▸ **Assignment**
Your answer should be every line of the records that contains the word "tbody", copied as it stands.

▸ **Task inputs**
* * * *
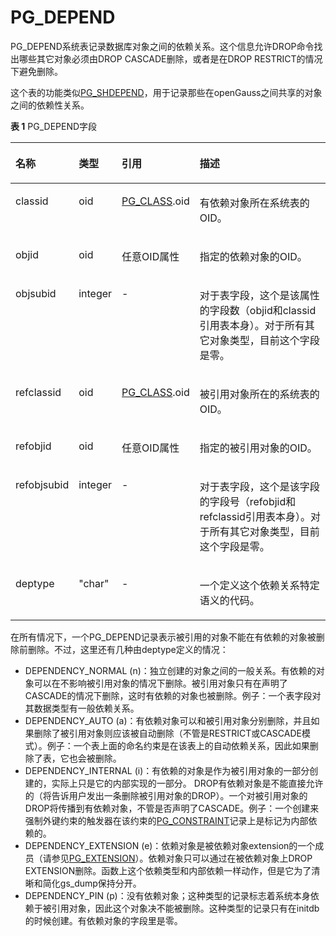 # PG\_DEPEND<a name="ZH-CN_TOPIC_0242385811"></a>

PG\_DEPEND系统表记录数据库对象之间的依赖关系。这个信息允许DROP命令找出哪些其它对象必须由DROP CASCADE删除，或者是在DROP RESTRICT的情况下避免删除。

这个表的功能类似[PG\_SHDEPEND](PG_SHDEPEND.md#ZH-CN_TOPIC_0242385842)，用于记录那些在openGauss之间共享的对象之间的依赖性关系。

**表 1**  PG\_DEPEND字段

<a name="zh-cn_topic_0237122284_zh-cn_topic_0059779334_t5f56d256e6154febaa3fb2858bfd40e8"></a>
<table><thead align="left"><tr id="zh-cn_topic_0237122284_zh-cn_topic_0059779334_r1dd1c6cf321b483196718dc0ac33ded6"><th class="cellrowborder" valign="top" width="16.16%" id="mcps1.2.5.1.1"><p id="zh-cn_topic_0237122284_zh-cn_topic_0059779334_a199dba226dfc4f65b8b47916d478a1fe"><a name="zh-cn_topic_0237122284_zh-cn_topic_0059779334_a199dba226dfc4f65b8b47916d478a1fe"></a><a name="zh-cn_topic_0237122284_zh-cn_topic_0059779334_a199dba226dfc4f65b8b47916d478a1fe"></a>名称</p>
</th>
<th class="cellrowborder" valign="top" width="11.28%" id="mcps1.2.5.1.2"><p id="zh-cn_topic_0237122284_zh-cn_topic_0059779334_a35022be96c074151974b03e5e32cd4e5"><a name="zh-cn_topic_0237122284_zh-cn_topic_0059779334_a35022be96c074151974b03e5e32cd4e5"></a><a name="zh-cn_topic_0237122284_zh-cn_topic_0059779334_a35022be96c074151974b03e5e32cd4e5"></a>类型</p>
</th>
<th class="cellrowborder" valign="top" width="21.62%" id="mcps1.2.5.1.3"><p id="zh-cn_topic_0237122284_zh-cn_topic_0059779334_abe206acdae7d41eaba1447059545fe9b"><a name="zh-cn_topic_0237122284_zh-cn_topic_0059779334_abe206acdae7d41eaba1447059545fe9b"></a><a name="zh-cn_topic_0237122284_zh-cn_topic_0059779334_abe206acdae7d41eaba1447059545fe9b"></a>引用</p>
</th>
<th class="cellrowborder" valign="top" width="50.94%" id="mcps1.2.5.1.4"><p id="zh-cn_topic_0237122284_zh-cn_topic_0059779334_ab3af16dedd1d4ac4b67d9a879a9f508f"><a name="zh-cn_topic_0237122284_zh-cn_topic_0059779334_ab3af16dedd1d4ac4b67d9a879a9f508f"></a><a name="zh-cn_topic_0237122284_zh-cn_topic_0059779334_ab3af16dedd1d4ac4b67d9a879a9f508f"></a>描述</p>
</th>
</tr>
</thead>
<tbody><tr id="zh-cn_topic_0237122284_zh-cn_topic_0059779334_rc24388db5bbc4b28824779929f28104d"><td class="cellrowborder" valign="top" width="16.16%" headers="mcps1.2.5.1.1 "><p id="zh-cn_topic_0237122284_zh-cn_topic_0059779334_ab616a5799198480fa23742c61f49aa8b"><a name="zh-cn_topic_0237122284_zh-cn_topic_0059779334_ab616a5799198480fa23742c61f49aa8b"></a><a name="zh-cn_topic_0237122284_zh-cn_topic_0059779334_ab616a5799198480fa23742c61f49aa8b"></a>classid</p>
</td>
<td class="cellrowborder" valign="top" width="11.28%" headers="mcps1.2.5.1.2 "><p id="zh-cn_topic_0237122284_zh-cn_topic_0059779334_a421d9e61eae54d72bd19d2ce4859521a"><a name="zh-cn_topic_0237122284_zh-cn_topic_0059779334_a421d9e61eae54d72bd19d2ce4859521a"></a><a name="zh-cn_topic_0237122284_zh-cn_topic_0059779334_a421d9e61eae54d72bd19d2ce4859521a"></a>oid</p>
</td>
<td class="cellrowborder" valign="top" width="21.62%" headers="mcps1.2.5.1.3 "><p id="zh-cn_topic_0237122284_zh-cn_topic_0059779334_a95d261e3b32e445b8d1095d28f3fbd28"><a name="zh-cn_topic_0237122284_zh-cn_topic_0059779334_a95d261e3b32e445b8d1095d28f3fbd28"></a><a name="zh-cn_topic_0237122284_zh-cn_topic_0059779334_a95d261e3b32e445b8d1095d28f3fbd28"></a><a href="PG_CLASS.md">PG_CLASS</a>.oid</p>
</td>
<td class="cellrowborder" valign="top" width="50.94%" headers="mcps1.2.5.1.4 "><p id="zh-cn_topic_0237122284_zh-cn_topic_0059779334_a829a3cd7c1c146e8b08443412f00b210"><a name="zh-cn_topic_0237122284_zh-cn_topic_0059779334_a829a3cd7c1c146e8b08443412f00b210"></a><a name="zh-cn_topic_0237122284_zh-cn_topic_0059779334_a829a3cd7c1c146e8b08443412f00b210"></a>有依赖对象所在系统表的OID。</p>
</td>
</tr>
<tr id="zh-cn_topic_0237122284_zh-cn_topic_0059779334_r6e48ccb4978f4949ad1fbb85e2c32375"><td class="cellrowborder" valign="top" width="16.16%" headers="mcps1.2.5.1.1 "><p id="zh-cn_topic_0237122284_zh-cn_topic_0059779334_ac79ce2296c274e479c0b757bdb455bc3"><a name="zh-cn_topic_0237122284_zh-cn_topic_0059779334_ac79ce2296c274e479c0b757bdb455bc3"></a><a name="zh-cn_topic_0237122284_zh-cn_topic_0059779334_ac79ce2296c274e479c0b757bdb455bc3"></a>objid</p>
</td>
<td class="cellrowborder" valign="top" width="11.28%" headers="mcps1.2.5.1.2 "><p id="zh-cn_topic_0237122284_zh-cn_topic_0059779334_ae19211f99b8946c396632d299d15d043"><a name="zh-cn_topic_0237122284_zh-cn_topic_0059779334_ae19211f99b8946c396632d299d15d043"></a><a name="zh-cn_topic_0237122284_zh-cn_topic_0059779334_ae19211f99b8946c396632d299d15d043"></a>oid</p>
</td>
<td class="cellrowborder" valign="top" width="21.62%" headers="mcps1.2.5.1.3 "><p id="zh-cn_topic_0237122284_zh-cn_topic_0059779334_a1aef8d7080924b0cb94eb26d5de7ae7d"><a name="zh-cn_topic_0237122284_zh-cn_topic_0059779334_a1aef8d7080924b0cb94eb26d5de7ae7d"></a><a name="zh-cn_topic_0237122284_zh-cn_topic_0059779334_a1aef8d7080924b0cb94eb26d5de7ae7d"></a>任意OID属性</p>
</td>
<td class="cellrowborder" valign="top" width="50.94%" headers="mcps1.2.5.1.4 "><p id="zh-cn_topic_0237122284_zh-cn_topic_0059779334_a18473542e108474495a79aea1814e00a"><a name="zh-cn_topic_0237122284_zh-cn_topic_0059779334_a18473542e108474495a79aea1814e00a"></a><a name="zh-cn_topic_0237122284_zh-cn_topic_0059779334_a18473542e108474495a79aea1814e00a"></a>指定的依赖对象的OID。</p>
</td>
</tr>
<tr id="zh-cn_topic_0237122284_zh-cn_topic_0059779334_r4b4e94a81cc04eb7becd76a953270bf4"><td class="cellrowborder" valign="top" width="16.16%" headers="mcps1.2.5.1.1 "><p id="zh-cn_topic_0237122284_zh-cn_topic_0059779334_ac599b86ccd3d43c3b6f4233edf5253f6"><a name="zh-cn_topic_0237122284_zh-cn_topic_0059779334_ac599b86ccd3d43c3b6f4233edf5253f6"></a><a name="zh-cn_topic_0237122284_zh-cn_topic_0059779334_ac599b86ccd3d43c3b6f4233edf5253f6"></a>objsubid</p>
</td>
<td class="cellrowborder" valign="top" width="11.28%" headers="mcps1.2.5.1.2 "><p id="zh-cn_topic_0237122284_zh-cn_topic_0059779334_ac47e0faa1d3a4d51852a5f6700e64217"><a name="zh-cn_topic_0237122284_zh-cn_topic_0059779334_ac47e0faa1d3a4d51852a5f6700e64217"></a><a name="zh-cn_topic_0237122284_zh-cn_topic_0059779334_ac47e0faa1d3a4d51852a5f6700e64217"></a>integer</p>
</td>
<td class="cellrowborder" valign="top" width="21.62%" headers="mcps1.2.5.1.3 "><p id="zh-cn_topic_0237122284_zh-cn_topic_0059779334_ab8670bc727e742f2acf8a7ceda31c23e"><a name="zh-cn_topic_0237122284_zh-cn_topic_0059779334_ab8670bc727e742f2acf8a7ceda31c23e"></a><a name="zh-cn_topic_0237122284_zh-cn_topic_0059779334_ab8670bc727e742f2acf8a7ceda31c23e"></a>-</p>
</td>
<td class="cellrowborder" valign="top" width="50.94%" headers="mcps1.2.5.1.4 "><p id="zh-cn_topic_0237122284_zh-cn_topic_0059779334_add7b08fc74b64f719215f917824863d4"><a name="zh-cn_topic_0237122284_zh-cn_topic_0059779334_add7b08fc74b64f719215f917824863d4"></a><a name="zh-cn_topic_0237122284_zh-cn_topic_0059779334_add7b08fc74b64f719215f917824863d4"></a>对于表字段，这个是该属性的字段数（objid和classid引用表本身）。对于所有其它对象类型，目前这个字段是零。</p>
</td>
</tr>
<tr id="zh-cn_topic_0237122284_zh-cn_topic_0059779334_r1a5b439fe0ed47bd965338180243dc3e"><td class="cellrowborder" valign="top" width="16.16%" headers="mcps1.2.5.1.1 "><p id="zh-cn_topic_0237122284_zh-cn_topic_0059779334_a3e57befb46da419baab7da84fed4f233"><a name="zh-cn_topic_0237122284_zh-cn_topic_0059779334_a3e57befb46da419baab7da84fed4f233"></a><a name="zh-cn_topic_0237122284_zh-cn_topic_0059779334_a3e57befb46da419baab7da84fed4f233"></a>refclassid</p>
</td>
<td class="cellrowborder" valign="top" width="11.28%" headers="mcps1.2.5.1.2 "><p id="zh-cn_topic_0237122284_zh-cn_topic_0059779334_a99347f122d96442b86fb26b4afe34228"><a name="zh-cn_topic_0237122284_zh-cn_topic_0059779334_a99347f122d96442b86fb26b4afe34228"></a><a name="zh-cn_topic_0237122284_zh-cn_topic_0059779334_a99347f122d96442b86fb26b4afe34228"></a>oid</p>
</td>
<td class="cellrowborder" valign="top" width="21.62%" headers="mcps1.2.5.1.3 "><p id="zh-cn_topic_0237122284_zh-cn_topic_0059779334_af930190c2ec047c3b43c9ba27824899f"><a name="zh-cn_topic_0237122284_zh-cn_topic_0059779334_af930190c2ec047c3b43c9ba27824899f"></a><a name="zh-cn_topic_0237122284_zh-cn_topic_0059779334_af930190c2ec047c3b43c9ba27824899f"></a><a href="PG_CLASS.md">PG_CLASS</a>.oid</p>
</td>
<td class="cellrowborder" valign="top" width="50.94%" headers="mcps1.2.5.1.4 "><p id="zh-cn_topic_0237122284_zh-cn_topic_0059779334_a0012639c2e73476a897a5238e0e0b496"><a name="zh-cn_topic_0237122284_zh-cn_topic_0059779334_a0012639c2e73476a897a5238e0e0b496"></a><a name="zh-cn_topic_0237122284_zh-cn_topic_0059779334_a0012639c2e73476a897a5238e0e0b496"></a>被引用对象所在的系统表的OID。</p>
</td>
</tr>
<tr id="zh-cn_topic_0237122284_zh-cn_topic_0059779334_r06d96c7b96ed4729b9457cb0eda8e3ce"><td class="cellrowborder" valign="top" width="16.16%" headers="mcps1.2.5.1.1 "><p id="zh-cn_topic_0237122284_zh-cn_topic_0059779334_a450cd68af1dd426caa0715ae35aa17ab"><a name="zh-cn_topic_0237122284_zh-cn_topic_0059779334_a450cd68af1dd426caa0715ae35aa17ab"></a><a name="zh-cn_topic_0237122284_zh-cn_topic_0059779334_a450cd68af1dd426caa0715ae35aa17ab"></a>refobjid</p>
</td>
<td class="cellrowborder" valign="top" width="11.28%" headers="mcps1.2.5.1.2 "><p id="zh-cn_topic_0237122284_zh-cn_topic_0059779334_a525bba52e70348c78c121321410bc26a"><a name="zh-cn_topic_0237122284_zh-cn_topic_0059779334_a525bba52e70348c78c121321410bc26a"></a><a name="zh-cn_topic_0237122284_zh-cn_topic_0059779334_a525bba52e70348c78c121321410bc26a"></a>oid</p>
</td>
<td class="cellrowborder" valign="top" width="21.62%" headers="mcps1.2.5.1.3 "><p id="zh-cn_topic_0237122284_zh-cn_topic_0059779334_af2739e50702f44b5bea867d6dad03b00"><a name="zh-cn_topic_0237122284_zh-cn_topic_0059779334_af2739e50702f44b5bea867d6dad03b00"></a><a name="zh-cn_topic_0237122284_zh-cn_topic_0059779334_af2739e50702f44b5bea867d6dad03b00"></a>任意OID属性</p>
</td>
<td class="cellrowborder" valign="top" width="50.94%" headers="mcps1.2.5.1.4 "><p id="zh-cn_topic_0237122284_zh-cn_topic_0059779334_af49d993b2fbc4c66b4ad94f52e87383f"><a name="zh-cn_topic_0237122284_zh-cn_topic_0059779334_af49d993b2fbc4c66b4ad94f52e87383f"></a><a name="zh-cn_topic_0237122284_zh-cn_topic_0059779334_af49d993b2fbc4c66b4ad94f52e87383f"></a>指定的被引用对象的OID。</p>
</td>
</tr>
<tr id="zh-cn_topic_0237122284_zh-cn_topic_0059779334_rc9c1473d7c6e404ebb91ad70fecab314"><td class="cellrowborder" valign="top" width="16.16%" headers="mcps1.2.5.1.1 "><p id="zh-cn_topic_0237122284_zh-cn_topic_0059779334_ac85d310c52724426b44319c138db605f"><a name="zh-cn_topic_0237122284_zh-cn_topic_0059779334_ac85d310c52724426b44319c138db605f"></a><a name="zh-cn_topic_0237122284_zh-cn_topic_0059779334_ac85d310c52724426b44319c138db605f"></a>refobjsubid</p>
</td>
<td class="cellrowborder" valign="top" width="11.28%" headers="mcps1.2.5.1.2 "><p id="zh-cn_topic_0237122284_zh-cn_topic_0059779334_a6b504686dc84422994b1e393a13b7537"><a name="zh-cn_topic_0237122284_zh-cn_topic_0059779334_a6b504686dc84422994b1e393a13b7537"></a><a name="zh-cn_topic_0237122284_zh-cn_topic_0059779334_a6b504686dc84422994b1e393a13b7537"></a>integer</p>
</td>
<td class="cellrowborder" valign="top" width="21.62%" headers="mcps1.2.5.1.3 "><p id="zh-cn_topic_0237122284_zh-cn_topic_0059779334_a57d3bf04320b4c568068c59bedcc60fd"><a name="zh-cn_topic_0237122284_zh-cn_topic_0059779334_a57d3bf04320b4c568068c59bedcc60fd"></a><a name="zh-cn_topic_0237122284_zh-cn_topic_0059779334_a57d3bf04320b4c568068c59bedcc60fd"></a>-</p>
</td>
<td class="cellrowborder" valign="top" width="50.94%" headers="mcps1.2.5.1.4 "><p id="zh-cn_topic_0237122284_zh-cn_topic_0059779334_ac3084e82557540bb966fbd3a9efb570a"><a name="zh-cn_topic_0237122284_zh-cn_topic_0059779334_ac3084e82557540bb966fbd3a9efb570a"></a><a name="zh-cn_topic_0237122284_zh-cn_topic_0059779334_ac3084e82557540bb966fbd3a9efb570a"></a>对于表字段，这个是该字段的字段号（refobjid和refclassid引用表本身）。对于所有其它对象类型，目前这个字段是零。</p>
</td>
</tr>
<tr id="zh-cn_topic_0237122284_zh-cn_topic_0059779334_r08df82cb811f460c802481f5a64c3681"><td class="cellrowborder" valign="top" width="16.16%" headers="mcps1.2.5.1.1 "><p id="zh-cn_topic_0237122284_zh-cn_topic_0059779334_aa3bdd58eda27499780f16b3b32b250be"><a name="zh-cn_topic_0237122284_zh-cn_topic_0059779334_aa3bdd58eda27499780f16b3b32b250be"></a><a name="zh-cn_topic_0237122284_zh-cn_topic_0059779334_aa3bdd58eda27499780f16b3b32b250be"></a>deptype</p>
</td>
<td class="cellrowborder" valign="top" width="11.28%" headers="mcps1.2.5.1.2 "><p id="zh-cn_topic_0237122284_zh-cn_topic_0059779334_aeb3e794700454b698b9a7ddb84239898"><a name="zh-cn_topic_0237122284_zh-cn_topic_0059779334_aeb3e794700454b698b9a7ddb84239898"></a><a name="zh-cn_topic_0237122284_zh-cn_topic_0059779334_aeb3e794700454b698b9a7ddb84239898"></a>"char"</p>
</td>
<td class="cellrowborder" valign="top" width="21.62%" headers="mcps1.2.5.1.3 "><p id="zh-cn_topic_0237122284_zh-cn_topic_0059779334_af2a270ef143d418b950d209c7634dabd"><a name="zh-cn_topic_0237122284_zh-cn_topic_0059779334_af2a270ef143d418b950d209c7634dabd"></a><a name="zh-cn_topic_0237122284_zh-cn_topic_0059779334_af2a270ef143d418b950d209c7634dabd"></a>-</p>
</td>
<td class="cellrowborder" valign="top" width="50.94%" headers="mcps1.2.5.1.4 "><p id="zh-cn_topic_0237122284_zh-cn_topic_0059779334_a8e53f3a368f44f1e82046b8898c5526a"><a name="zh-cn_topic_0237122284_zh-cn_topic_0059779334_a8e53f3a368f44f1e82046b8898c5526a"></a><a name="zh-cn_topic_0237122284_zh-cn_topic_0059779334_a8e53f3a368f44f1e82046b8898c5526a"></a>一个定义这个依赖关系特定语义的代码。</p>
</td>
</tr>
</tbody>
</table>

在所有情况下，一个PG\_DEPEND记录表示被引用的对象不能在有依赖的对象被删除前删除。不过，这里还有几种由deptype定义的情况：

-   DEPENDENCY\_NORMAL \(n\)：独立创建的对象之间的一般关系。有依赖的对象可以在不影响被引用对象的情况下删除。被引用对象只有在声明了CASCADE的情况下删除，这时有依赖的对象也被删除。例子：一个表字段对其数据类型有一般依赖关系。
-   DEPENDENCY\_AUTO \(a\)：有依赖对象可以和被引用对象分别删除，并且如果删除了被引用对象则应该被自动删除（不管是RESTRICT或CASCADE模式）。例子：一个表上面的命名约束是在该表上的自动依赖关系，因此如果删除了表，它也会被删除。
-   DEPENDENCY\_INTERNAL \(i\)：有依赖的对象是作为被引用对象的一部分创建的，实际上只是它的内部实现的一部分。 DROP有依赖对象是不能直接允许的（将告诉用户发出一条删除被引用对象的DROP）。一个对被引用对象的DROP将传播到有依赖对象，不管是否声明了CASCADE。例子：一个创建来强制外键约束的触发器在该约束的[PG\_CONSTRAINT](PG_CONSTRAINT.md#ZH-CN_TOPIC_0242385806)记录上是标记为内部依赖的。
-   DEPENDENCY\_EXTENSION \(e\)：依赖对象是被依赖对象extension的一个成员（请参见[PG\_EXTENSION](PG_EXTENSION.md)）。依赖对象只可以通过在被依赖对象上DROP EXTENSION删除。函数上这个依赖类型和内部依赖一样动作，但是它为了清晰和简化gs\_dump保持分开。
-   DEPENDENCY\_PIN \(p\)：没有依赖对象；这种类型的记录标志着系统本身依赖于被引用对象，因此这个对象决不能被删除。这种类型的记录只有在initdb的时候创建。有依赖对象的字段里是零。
* * * *
▸ **The completed task**
<tbody><tr id="zh-cn_topic_0237122284_zh-cn_topic_0059779334_rc24388db5bbc4b28824779929f28104d"><td class="cellrowborder" valign="top" width="16.16%" headers="mcps1.2.5.1.1 "><p id="zh-cn_topic_0237122284_zh-cn_topic_0059779334_ab616a5799198480fa23742c61f49aa8b"><a name="zh-cn_topic_0237122284_zh-cn_topic_0059779334_ab616a5799198480fa23742c61f49aa8b"></a><a name="zh-cn_topic_0237122284_zh-cn_topic_0059779334_ab616a5799198480fa23742c61f49aa8b"></a>classid</p>
</tbody>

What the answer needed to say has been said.